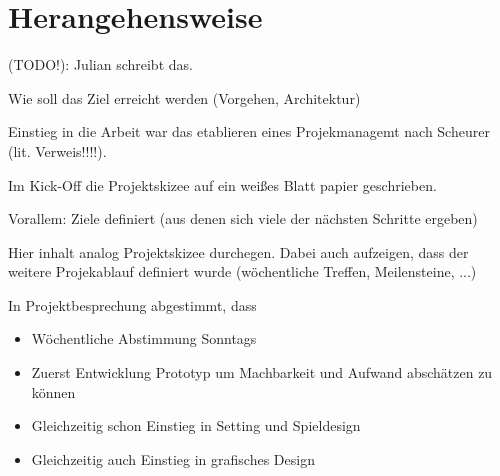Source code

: 
\section{Herangehensweise}

(TODO!): Julian schreibt das.

Wie soll das Ziel erreicht werden (Vorgehen, Architektur)


Einstieg in die Arbeit war das etablieren eines Projekmanagemt nach Scheurer (lit. Verweis!!!!).

Im Kick-Off die Projektskizee auf ein weißes Blatt papier geschrieben.

Vorallem: Ziele definiert (aus denen sich viele der nächsten Schritte ergeben)

Hier inhalt analog Projektskizee durchegen. Dabei auch aufzeigen, dass der weitere Projekablauf definiert wurde (wöchentliche Treffen, Meilensteine, ...)


In Projektbesprechung abgestimmt, dass 
\begin{itemize}
    \item Wöchentliche Abstimmung Sonntags
    \item Zuerst Entwicklung Prototyp um Machbarkeit und Aufwand abschätzen zu können 
    \item Gleichzeitig schon Einstieg in Setting und Spieldesign
    \item Gleichzeitig auch Einstieg in grafisches Design 
\end{itemize}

======

Restate the preceding entries in full, word for word, with the pictures removed.

Source code

: 
\section{Herangehensweise}

(TODO!): Julian schreibt das.

Wie soll das Ziel erreicht werden (Vorgehen, Architektur)


Einstieg in die Arbeit war das etablieren eines Projekmanagemt nach Scheurer (lit. Verweis!!!!).

Im Kick-Off die Projektskizee auf ein weißes Blatt papier geschrieben.

Vorallem: Ziele definiert (aus denen sich viele der nächsten Schritte ergeben)

Hier inhalt analog Projektskizee durchegen. Dabei auch aufzeigen, dass der weitere Projekablauf definiert wurde (wöchentliche Treffen, Meilensteine, ...)


In Projektbesprechung abgestimmt, dass 
\begin{itemize}
    \item Wöchentliche Abstimmung Sonntags
    \item Zuerst Entwicklung Prototyp um Machbarkeit und Aufwand abschätzen zu können 
    \item Gleichzeitig schon Einstieg in Setting und Spieldesign
    \item Gleichzeitig auch Einstieg in grafisches Design 
\end{itemize}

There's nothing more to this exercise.